When 9:00 p.m. approaches, I am blissfully aware of the “me time” ahead. Yes, being a new parent is wonderful, all-consuming and wonderful. But after a full day of diapers, bottles, sticky messes, and crying taking up every inch of your mental and physical space…I embrace the time. When that time approaches I am relieved to be able to sit down, relax, and let the gentle hum of the ceiling fan drown out the clutter in my head. I dim the lights, and prepare for the night.
It is a time for reflection, salty snacks, good reads, and cooking shows. My little one sleeps, sleeps so soundly…and I should probably be sleeping too. This, is impossible my friends. Like I said, this is “me time”. Yes, the clothes in the dryer probably should be folded, the dishes in the sink should probably get cleaned. I tried desperately during the day to finish these tasks, but to no avail, they were not completed.
My mind ventures off to far away places. Even at 30, I sometimes feel I have the imagination of an 8-year-old. I go places, beautiful fictional places full of music, color, and light. Sometimes these places are just my past, my childhood past. The house has cooled down by now after being scorched by the sun for hours. The trees in the backyard are nothing but black silhouettes. I close the blinds, nobody wants to feel vulnerable. What is it about glass doors and night?

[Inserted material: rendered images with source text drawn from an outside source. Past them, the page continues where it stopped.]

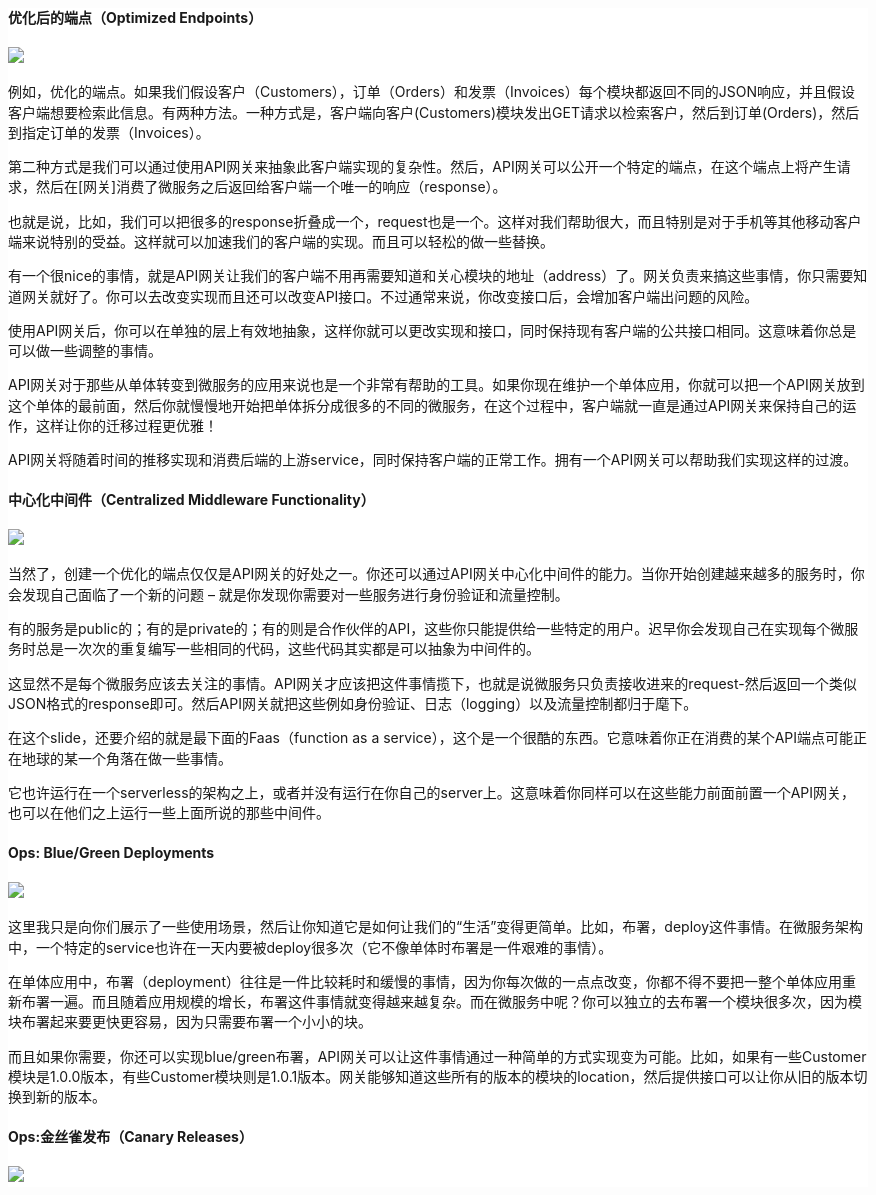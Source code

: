 #### 优化后的端点（Optimized Endpoints）

![](http://mmbiz.qpic.cn/mmbiz_png/LsNc01I3kx7LrfK6uwHm9fr4Yz3MuFxYx9VZE1aausr3FT6KpvktGhnLd4L7qicSoLxNVZeZbDMeGKu2cjkC12Q/640?wx_fmt=png&tp=webp&wxfrom=5&wx_lazy=1)

例如，优化的端点。如果我们假设客户（Customers），订单（Orders）和发票（Invoices）每个模块都返回不同的JSON响应，并且假设客户端想要检索此信息。有两种方法。一种方式是，客户端向客户(Customers)模块发出GET请求以检索客户，然后到订单(Orders)，然后到指定订单的发票（Invoices）。

第二种方式是我们可以通过使用API网关来抽象此客户端实现的复杂性。然后，API网关可以公开一个特定的端点，在这个端点上将产生请求，然后在[网关]消费了微服务之后返回给客户端一个唯一的响应（response）。

也就是说，比如，我们可以把很多的response折叠成一个，request也是一个。这样对我们帮助很大，而且特别是对于手机等其他移动客户端来说特别的受益。这样就可以加速我们的客户端的实现。而且可以轻松的做一些替换。

有一个很nice的事情，就是API网关让我们的客户端不用再需要知道和关心模块的地址（address）了。网关负责来搞这些事情，你只需要知道网关就好了。你可以去改变实现而且还可以改变API接口。不过通常来说，你改变接口后，会增加客户端出问题的风险。

使用API网关后，你可以在单独的层上有效地抽象，这样你就可以更改实现和接口，同时保持现有客户端的公共接口相同。这意味着你总是可以做一些调整的事情。

API网关对于那些从单体转变到微服务的应用来说也是一个非常有帮助的工具。如果你现在维护一个单体应用，你就可以把一个API网关放到这个单体的最前面，然后你就慢慢地开始把单体拆分成很多的不同的微服务，在这个过程中，客户端就一直是通过API网关来保持自己的运作，这样让你的迁移过程更优雅！

API网关将随着时间的推移实现和消费后端的上游service，同时保持客户端的正常工作。拥有一个API网关可以帮助我们实现这样的过渡。

#### 中心化中间件（Centralized Middleware Functionality）

![](http://mmbiz.qpic.cn/mmbiz_png/LsNc01I3kx7LrfK6uwHm9fr4Yz3MuFxYz4ZzmpvNA9KdngLPPAuoycn45NFMxD3ojmp0xFelguKfJJ5scdqGGQ/640?wx_fmt=png&tp=webp&wxfrom=5&wx_lazy=1)

当然了，创建一个优化的端点仅仅是API网关的好处之一。你还可以通过API网关中心化中间件的能力。当你开始创建越来越多的服务时，你会发现自己面临了一个新的问题 – 就是你发现你需要对一些服务进行身份验证和流量控制。

有的服务是public的；有的是private的；有的则是合作伙伴的API，这些你只能提供给一些特定的用户。迟早你会发现自己在实现每个微服务时总是一次次的重复编写一些相同的代码，这些代码其实都是可以抽象为中间件的。

这显然不是每个微服务应该去关注的事情。API网关才应该把这件事情揽下，也就是说微服务只负责接收进来的request-然后返回一个类似JSON格式的response即可。然后API网关就把这些例如身份验证、日志（logging）以及流量控制都归于麾下。 

在这个slide，还要介绍的就是最下面的Faas（function as a service），这个是一个很酷的东西。它意味着你正在消费的某个API端点可能正在地球的某一个角落在做一些事情。
 
它也许运行在一个serverless的架构之上，或者并没有运行在你自己的server上。这意味着你同样可以在这些能力前面前置一个API网关，也可以在他们之上运行一些上面所说的那些中间件。

#### Ops: Blue/Green Deployments

![](http://mmbiz.qpic.cn/mmbiz_png/LsNc01I3kx7LrfK6uwHm9fr4Yz3MuFxYEsSKx7VhM3LGgAlfXp7JvYxDXRzFxnc45u8L9QicdLR98dsKJ8iadRiaQ/640?wx_fmt=png&tp=webp&wxfrom=5&wx_lazy=1)

这里我只是向你们展示了一些使用场景，然后让你知道它是如何让我们的“生活”变得更简单。比如，布署，deploy这件事情。在微服务架构中，一个特定的service也许在一天内要被deploy很多次（它不像单体时布署是一件艰难的事情）。

在单体应用中，布署（deployment）往往是一件比较耗时和缓慢的事情，因为你每次做的一点点改变，你都不得不要把一整个单体应用重新布署一遍。而且随着应用规模的增长，布署这件事情就变得越来越复杂。而在微服务中呢？你可以独立的去布署一个模块很多次，因为模块布署起来要更快更容易，因为只需要布署一个小小的块。

而且如果你需要，你还可以实现blue/green布署，API网关可以让这件事情通过一种简单的方式实现变为可能。比如，如果有一些Customer模块是1.0.0版本，有些Customer模块则是1.0.1版本。网关能够知道这些所有的版本的模块的location，然后提供接口可以让你从旧的版本切换到新的版本。

#### Ops:金丝雀发布（Canary Releases）

![](http://mmbiz.qpic.cn/mmbiz_png/LsNc01I3kx7LrfK6uwHm9fr4Yz3MuFxY5xD2BJJVf8YwQb9wicPd64y02uvK8v9lNJVc05laeOA0mvv3gE3fWmg/640?wx_fmt=png&tp=webp&wxfrom=5&wx_lazy=1)
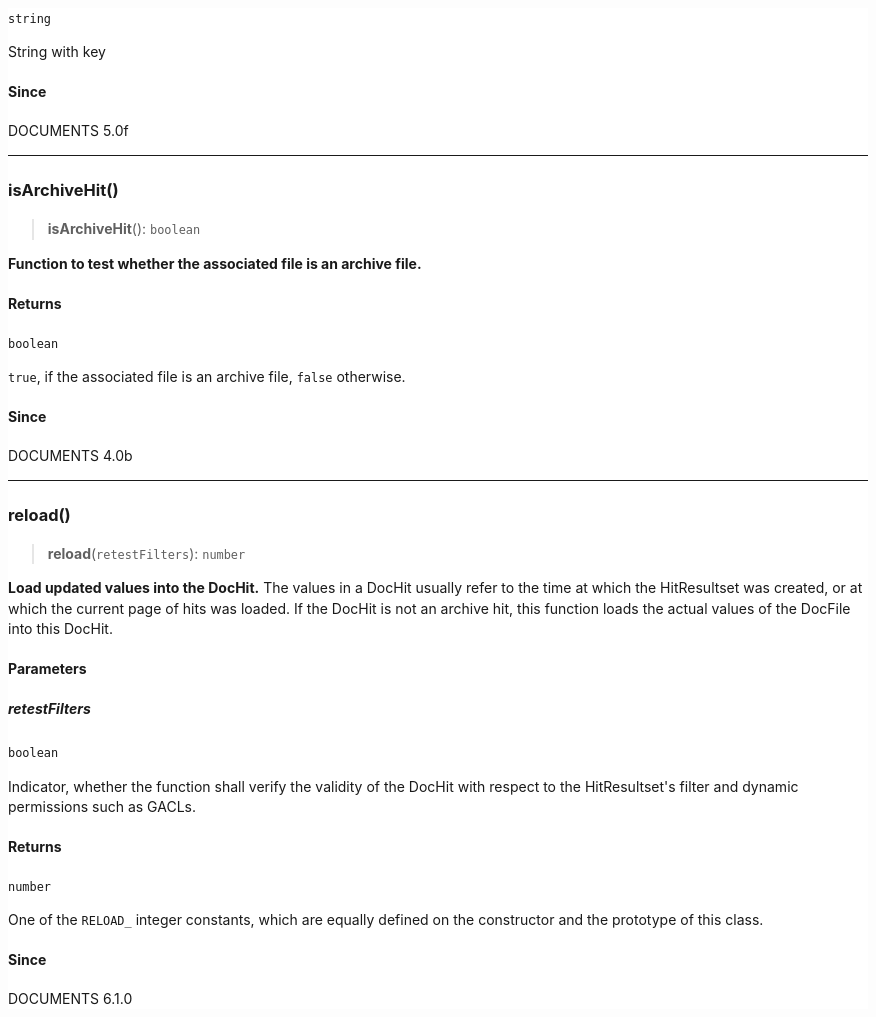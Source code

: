 `string`

String with key

#### Since

DOCUMENTS 5.0f

***

### isArchiveHit()

> **isArchiveHit**(): `boolean`

**Function to test whether the associated file is an archive file.**

#### Returns

`boolean`

`true`, if the associated file is an archive file, `false` otherwise.

#### Since

DOCUMENTS 4.0b

***

### reload()

> **reload**(`retestFilters`): `number`

**Load updated values into the DocHit.**
The values in a DocHit usually refer to the time at which the
HitResultset was created, or at which the current page of hits
was loaded. If the DocHit is not an archive hit, this function loads
the actual values of the DocFile into this DocHit.

#### Parameters

##### retestFilters

`boolean`

Indicator, whether the function shall verify the
validity of the DocHit with respect to the HitResultset's filter and dynamic permissions
such as GACLs.

#### Returns

`number`

One of the `RELOAD_` integer constants, which are equally defined on the constructor
and the prototype of this class.

#### Since

DOCUMENTS 6.1.0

I glance over at my sleeping child and am overcome by nostalgia. I remember so vividly being a child, filled with innocence and hopefulness. I remember the smells, even though I am unable to tell you what exactly they were. I remember the comfort in a hug. It’s all very overwhelming, looking at my child and knowing that he will be experiencing these feelings as well. What will his imagination be like? Will he pretend to fly over the town at night as I did? Watching the town lights twinkle, and all the homes dimming theirs? Will he play in the dirt in the backyard with no regards to the soil under his fingernails?Will he be able to eat berries off the vine until his face is half covered in blackberry jam?
These thoughts come almost nightly, at 9 o’clock. Thoughts still full of wonder and hope. Not hope for me, but hope for him, my sleeping child.